**Task to carry out**: Review the listing and copy each line that holds the word "Live".

**Available data**:
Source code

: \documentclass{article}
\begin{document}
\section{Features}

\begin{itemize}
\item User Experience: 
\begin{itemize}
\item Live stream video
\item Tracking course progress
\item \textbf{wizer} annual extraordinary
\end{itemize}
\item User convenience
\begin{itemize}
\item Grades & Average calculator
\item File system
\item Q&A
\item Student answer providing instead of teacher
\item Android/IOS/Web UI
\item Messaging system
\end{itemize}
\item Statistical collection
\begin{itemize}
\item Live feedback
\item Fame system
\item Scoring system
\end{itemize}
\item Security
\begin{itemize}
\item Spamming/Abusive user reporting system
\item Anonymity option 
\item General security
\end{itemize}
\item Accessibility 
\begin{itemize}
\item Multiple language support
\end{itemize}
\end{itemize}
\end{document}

**Solved exercise**:
\item Live stream video
\item Live feedback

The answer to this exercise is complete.